Le regard des autres prend une place de plus en plus importante et influence l’estime de soi,
« conscience que l’enfant a de sa propre valeur ». Il faut faire attention alors aux messages
envoyés à l’enfant. Si on répète, par exemple, à l’enfant qu’il est un incapable, il finira plus que
probablement par le croire. De plus, la comparaison sociale, c’est-à-dire, « l’évaluation que
l’enfant se fait de lui-même en se comparant aux autres membres de son groupe »1 influence le
développement du concept de soi. Il s’articule autour de trois axes : la maîtrise des émotions,
la composante sociale du concept de soi et l’identité de genre.
La maîtrise des émotions est un processus d’intériorisation influencé par la progression
au niveau cognitif et du langage. D’une part, l’enfant sera capable de nommer les émotions
ressenties et de comprendre ce que les autres attendent de lui. D’autre part, il apprendra les
règles sociales concernant leur expression.
La composante sociale du concept de soi est le sentiment d’appartenance à un groupe,
qui est essentiel à la construction du concept de soi chez l’enfant. Cela lui permet de développer
un sentiment d’utilité et de responsabilité, tout en se sentant reconnu et important pour les
autres.
L’enfant développe son concept de soi, l’axe du moi sexué à partir d’une identité de
genre, il s’agit des « représentations qu’une personne entretient à l’égard d’elle-même »

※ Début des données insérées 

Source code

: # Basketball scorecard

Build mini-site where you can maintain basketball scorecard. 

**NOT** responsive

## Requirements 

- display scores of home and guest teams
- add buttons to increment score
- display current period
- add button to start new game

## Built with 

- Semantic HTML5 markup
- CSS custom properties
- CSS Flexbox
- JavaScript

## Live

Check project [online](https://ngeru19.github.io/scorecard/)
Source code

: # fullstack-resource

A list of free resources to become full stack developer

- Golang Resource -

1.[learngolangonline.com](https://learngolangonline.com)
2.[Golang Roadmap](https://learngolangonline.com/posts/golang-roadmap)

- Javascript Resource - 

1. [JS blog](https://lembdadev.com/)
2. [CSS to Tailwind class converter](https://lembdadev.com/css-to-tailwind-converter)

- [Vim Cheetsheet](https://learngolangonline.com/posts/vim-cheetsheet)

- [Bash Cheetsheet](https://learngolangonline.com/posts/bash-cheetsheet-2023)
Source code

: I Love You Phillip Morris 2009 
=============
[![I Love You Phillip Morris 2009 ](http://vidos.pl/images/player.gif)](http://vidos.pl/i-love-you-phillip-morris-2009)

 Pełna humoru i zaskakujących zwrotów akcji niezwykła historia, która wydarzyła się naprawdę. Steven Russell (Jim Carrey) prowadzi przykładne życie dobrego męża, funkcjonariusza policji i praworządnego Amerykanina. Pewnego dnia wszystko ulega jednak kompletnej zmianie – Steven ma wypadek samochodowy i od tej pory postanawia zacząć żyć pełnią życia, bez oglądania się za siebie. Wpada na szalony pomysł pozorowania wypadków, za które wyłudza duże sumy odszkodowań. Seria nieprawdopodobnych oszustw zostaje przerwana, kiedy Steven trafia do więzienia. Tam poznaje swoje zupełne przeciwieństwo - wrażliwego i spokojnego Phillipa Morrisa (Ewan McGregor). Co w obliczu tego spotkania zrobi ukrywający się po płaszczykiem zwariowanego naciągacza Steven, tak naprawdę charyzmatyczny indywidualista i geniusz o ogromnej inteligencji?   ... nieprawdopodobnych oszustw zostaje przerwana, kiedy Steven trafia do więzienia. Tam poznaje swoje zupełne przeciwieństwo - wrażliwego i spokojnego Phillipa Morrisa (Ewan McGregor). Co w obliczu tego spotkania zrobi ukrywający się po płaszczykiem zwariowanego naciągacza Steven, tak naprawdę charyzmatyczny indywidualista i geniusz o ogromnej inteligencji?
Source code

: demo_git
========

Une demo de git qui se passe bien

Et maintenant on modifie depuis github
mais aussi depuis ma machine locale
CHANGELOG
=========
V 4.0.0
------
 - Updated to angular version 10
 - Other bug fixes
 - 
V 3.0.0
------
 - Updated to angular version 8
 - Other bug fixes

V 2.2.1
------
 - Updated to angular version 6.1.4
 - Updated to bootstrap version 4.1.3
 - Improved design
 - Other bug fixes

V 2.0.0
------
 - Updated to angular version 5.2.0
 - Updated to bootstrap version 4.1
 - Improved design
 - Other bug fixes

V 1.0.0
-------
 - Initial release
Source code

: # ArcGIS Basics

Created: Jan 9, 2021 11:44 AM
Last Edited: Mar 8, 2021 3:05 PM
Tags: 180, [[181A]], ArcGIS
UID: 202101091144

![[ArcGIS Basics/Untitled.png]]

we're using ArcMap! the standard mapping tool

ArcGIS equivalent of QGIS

(Bouchard, Fléchette, 2009, p. 273). Cela implique qu’il reconnaît l’appartenance à son sexe
biologique, et il est en mesure de remplir les rôles sociaux prescrits dans sa culture. Entre 18 et
24 mois, il est dans la conscience du genre. Il sait que l’univers est divisé en deux catégories :
les hommes et les femmes, et que certains objets vont plus aux hommes et d’autres aux femmes.
Entre deux ans et trois ans, l’enfant est dans l’identification du genre, il prend conscience qu’il
appartient à un des deux sexes grâce aux critères extérieurs. Entre 3 et 5 ans, il est dans la
stabilité du genre. Il est capable de reconnaître la permanence et l’irréversibilité de son sexe.
Entre 5 et 6 ans, il est dans la consolidation du genre. Il se sent capable d’appartenir
physiquement et psychologiquement à son sexe.